We cannot sufficiently bless God the Holy Ghost for the ministry of this man, in all his writings, and eminently on account of this most blessed portion of the word of God. Here we have not only more contained in it of our Lord's divine discourses than the other Evangelists were commissioned to deliver, but we have also, both in relation to Christ's sermons and miracles, many glorious truths which were not noticed by the other Evangelists. And what tends, if possible, yet more to endear the Gospel according to St. John to the Church, is, that by this man's ministry herein, we have preserved to us those most blessed discourses of Christ, concerning the Person, Work, Offices, and Character of God the Holy Ghost, without whose soul-quickening, and life-giving operations, none can be brought forth into spiritual apprehensions of union with Christ; and be made wise unto salvation, through the faith which is in Christ Jesus. Every child of God, who is conscious of the great work of regeneration having passed upon him, and hath felt in his own soul the renewing influences of God the Holy Ghost's sovereign and Almighty power, will clasp this blessed Gospel of the ever blessed God in his arms, and press it to his heart, crying out in words like those of the Apostles, Thanks be unto God for his unspeakable gift!

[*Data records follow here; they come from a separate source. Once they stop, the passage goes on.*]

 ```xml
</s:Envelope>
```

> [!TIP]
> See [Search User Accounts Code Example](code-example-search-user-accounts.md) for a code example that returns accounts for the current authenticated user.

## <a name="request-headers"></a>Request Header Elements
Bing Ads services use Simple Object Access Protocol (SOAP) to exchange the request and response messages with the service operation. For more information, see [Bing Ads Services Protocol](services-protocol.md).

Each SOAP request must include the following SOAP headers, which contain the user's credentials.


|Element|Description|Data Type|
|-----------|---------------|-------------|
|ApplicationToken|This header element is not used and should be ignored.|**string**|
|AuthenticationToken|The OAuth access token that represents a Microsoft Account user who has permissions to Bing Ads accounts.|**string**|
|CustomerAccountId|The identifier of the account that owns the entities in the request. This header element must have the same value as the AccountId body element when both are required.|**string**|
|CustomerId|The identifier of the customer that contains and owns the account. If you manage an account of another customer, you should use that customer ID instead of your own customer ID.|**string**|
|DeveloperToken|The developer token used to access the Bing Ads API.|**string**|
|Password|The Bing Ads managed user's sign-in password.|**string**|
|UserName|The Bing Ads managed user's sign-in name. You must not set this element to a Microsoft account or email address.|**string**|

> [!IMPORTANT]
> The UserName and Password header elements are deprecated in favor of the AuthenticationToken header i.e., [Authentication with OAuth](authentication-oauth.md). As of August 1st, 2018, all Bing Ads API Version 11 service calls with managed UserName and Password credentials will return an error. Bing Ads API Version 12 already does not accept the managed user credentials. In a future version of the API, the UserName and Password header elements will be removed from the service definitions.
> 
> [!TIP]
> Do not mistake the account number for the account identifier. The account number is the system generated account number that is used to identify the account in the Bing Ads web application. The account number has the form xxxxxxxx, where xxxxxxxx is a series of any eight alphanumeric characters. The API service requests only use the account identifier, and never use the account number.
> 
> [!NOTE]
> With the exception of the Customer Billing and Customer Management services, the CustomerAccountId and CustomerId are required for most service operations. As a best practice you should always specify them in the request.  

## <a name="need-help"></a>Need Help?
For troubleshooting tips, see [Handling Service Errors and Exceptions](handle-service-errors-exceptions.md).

It were needless to tell the Reader what were the plain designs of God the Spirit, in commissioning his servant John to give those records of the Lord Jesus Christ to his Church. They are made manifest in every chapter. The Apostle opens with the fullest declaration to the Godhead of Christ; and then proceeds to make manifest, in equal terms of plainness, the Manhood of our Lord; and, from the most ample demonstrations of the union of both, he shews what all the Scriptures of God blessedly harmonize in to confirm, that Christ is the power of God, and the wisdom of God, for salvation to everyone that believeth. These glorious truths the Reader will meet in every part of the Gospel according to St. John, if the Lord the Holy Ghost be his teacher.
I shall not think it necessary to detain him any longer by way of Preface. John hath not related to us in this Gospel, any circumstances of his own history, but confined himself wholly to the one momentous subject for which he wrote, and which seems to have fully occupied his mind. The Lord Jesus, and Him alone, swallowed up the Apostle's sole attention. John hath not so much as dated the time of writing his Gospel; neither hath he made mention of the place from whence it was written. Various dates have been given to it by others. Some make it as early as about thirty years after our Lord's ascension. And some place it so late as sixty years from that glorious event. But the whole is conjecture, It is our happiness that this is of no moment That the penman of it was John, the beloved Apostle, who lay in Christ's bosom; that he was inspired in the writing of it; that God the Holy Ghost hath blessed it in all ages of the Church; that He doth bless it, and will continue to bless it in the Church of God to the latest ages, while she remains in her present time-state, until the Lord Jesus, as her bridegroom, comes to take her home to glory; these are the grand points with which we are chiefly concerned, and these, blessed be our covenant-God in Christ, are abundantly confirmed and assured. May the Lord the Holy Ghost grant to both Writer and Reader his blessed teachings in the perusal of this, and every other part of the word of God, that as John himself said, so we may find, we have an unction from the Holy One, and know all things. 1 John 2:20 . Amen.